● EXERCISE DESCRIPTION
How many lines in the entries below include the string "tokenSuccess"? Answer with the number only.
━━ DATA RECORDS ━━
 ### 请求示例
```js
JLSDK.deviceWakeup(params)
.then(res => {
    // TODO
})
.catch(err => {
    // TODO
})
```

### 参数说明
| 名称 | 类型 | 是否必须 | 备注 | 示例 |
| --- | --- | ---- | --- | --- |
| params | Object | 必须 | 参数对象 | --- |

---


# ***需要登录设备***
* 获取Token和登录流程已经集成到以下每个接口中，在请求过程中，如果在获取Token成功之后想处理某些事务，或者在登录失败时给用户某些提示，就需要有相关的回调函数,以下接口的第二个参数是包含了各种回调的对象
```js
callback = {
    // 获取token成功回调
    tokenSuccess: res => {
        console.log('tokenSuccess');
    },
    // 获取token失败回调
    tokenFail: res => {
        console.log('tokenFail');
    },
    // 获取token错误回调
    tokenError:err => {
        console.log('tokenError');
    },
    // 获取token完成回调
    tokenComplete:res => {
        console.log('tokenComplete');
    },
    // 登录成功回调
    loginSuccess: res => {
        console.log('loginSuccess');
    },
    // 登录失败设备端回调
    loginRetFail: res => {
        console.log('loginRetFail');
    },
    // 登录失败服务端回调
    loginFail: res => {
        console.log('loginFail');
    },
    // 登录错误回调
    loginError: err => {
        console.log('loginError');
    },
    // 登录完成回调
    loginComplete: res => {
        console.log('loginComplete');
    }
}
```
━━━
● REPLY TO THE TASK
2